GIVEN INFORMATION:

---------------

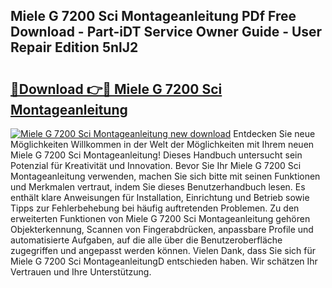 ## Miele G 7200 Sci Montageanleitung PDf Free Download - Part-iDT Service Owner Guide - User Repair Edition 5nlJ2

# <h2><a href="http://df6qd5q.blite.top/?on=Miele+G+7200+Sci+Montageanleitung">🔗Download 👉🔴 Miele G 7200 Sci Montageanleitung</a></h2>

[![Miele G 7200 Sci Montageanleitung new download](https://i.imgur.com/lujVjoI.png)](http://df6qd5q.blite.top/?on=Miele+G+7200+Sci+Montageanleitung)
Entdecken Sie neue Möglichkeiten Willkommen in der Welt der Möglichkeiten mit Ihrem neuen Miele G 7200 Sci Montageanleitung! Dieses Handbuch untersucht sein Potenzial für Kreativität und Innovation. Bevor Sie Ihr Miele G 7200 Sci Montageanleitung verwenden, machen Sie sich bitte mit seinen Funktionen und Merkmalen vertraut, indem Sie dieses Benutzerhandbuch lesen. Es enthält klare Anweisungen für Installation, Einrichtung und Betrieb sowie Tipps zur Fehlerbehebung bei häufig auftretenden Problemen. Zu den erweiterten Funktionen von Miele G 7200 Sci Montageanleitung gehören Objekterkennung, Scannen von Fingerabdrücken, anpassbare Profile und automatisierte Aufgaben, auf die alle über die Benutzeroberfläche zugegriffen und angepasst werden können. Vielen Dank, dass Sie sich für Miele G 7200 Sci MontageanleitungD entschieden haben. Wir schätzen Ihr Vertrauen und Ihre Unterstützung.
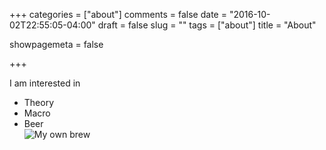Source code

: +++
categories = ["about"]
comments = false
date = "2016-10-02T22:55:05-04:00"
draft = false
slug = ""
tags = ["about"]
title = "About"

showpagemeta = false


+++


I am interested in <br /> 
- Theory <br /> 
- Macro <br /> 
- Beer <br /> 
![My own brew](beer1.jpeg)
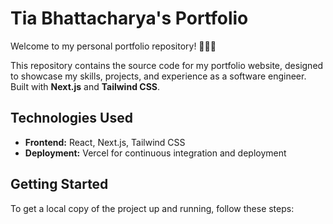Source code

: # Tia Bhattacharya's Portfolio

Welcome to my personal portfolio repository! 👩🏽‍💻

This repository contains the source code for my portfolio website, designed to showcase my skills, projects, and experience as a software engineer. Built with **Next.js** and **Tailwind CSS**.

## Technologies Used

- **Frontend:** React, Next.js, Tailwind CSS
- **Deployment:** Vercel for continuous integration and deployment

## Getting Started

To get a local copy of the project up and running, follow these steps:
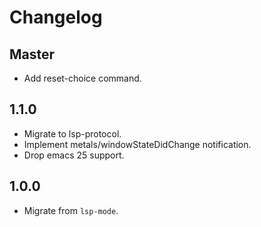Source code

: # Changelog

## Master
* Add reset-choice command.

## 1.1.0
* Migrate to lsp-protocol.
* Implement metals/windowStateDidChange notification.
* Drop emacs 25 support.

## 1.0.0
* Migrate from `lsp-mode`.
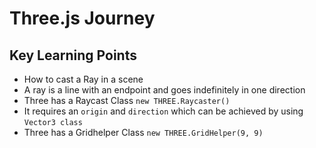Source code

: # Three.js Journey

## Key Learning Points 
- How to cast a Ray in a scene
- A ray is a line with an endpoint and goes indefinitely in one direction 
- Three has a Raycast Class `new THREE.Raycaster()`
- It requires an `origin` and `direction` which can be achieved by using `Vector3 class`
- Three has a Gridhelper Class `new THREE.GridHelper(9, 9)`
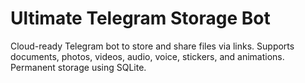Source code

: # Ultimate Telegram Storage Bot

Cloud-ready Telegram bot to store and share files via links. Supports documents, photos, videos, audio, voice, stickers, and animations. Permanent storage using SQLite.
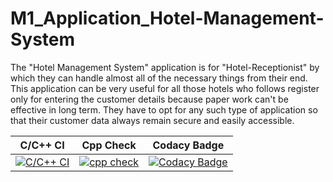 # M1_Application_Hotel-Management-System
The "Hotel Management System" application is for "Hotel-Receptionist" by which they can handle almost all of the necessary things from their end. This application can be very useful for all those hotels who follows register only for entering the customer details because paper work can't be effective in long term. They have to opt for any such type of application so that their customer data always remain secure and easily accessible.

|C/C++ CI | Cpp Check | Codacy Badge |
|---------| ----------| -------------|
|[![C/C++ CI](https://github.com/JEENA011/M1_Application_Hotel-Management-System/actions/workflows/build-cpp.yml/badge.svg)](https://github.com/JEENA011/M1_Application_Hotel-Management-System/actions/workflows/build-cpp.yml)                |   [![cpp check](https://github.com/JEENA011/M1_Application_Hotel-Management-System/actions/workflows/cppcheck-cpp.yml/badge.svg)](https://github.com/JEENA011/M1_Application_Hotel-Management-System/actions/workflows/cppcheck-cpp.yml)          |  [![Codacy Badge](https://app.codacy.com/project/badge/Grade/bb37be49de754afe8ec50cd6c46c22a8)](https://www.codacy.com/gh/JEENA011/M1_Application_Hotel-Management-System/dashboard?utm_source=github.com&amp;utm_medium=referral&amp;utm_content=JEENA011/M1_Application_Hotel-Management-System&amp;utm_campaign=Badge_Grade)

---------------

ABOUT THIS EXERCISE: Keeping every word as it is, write out all the data and omit the pictures.

WRITTEN RESPONSE:
 ## Miele G 7200 Sci Montageanleitung PDf Free Download - Part-iDT Service Owner Guide - User Repair Edition 5nlJ2

# <h2><a href="http://df6qd5q.blite.top/?on=Miele+G+7200+Sci+Montageanleitung">🔗Download 👉🔴 Miele G 7200 Sci Montageanleitung</a></h2>

[![Miele G 7200 Sci Montageanleitung new download](https://i.imgur.com/lujVjoI.png)](http://df6qd5q.blite.top/?on=Miele+G+7200+Sci+Montageanleitung)
Entdecken Sie neue Möglichkeiten Willkommen in der Welt der Möglichkeiten mit Ihrem neuen Miele G 7200 Sci Montageanleitung! Dieses Handbuch untersucht sein Potenzial für Kreativität und Innovation. Bevor Sie Ihr Miele G 7200 Sci Montageanleitung verwenden, machen Sie sich bitte mit seinen Funktionen und Merkmalen vertraut, indem Sie dieses Benutzerhandbuch lesen. Es enthält klare Anweisungen für Installation, Einrichtung und Betrieb sowie Tipps zur Fehlerbehebung bei häufig auftretenden Problemen. Zu den erweiterten Funktionen von Miele G 7200 Sci Montageanleitung gehören Objekterkennung, Scannen von Fingerabdrücken, anpassbare Profile und automatisierte Aufgaben, auf die alle über die Benutzeroberfläche zugegriffen und angepasst werden können. Vielen Dank, dass Sie sich für Miele G 7200 Sci MontageanleitungD entschieden haben. Wir schätzen Ihr Vertrauen und Ihre Unterstützung.
Source code

: +++
categories = ["about"]
comments = false
date = "2016-10-02T22:55:05-04:00"
draft = false
slug = ""
tags = ["about"]
title = "About"

showpagemeta = false


+++


I am interested in <br /> 
- Theory <br /> 
- Macro <br /> 
- Beer <br /> 
![My own brew](beer1.jpeg)
Source code

: # Tia Bhattacharya's Portfolio

Welcome to my personal portfolio repository! 👩🏽‍💻

This repository contains the source code for my portfolio website, designed to showcase my skills, projects, and experience as a software engineer. Built with **Next.js** and **Tailwind CSS**.

## Technologies Used

- **Frontend:** React, Next.js, Tailwind CSS
- **Deployment:** Vercel for continuous integration and deployment

## Getting Started

To get a local copy of the project up and running, follow these steps:
Source code

: # Changelog

## Master
* Add reset-choice command.

## 1.1.0
* Migrate to lsp-protocol.
* Implement metals/windowStateDidChange notification.
* Drop emacs 25 support.

## 1.0.0
* Migrate from `lsp-mode`.
Source code

: # Three.js Journey

## Key Learning Points 
- How to cast a Ray in a scene
- A ray is a line with an endpoint and goes indefinitely in one direction 
- Three has a Raycast Class `new THREE.Raycaster()`
- It requires an `origin` and `direction` which can be achieved by using `Vector3 class`
- Three has a Gridhelper Class `new THREE.GridHelper(9, 9)`
Source code

: # Ultimate Telegram Storage Bot

Cloud-ready Telegram bot to store and share files via links. Supports documents, photos, videos, audio, voice, stickers, and animations. Permanent storage using SQLite.
 # M1_Application_Hotel-Management-System
The "Hotel Management System" application is for "Hotel-Receptionist" by which they can handle almost all of the necessary things from their end. This application can be very useful for all those hotels who follows register only for entering the customer details because paper work can't be effective in long term. They have to opt for any such type of application so that their customer data always remain secure and easily accessible.

|C/C++ CI | Cpp Check | Codacy Badge |
|---------| ----------| -------------|
|[![C/C++ CI](https://github.com/JEENA011/M1_Application_Hotel-Management-System/actions/workflows/build-cpp.yml/badge.svg)](https://github.com/JEENA011/M1_Application_Hotel-Management-System/actions/workflows/build-cpp.yml)                |   [![cpp check](https://github.com/JEENA011/M1_Application_Hotel-Management-System/actions/workflows/cppcheck-cpp.yml/badge.svg)](https://github.com/JEENA011/M1_Application_Hotel-Management-System/actions/workflows/cppcheck-cpp.yml)          |  [![Codacy Badge](https://app.codacy.com/project/badge/Grade/bb37be49de754afe8ec50cd6c46c22a8)](https://www.codacy.com/gh/JEENA011/M1_Application_Hotel-Management-System/dashboard?utm_source=github.com&amp;utm_medium=referral&amp;utm_content=JEENA011/M1_Application_Hotel-Management-System&amp;utm_campaign=Badge_Grade)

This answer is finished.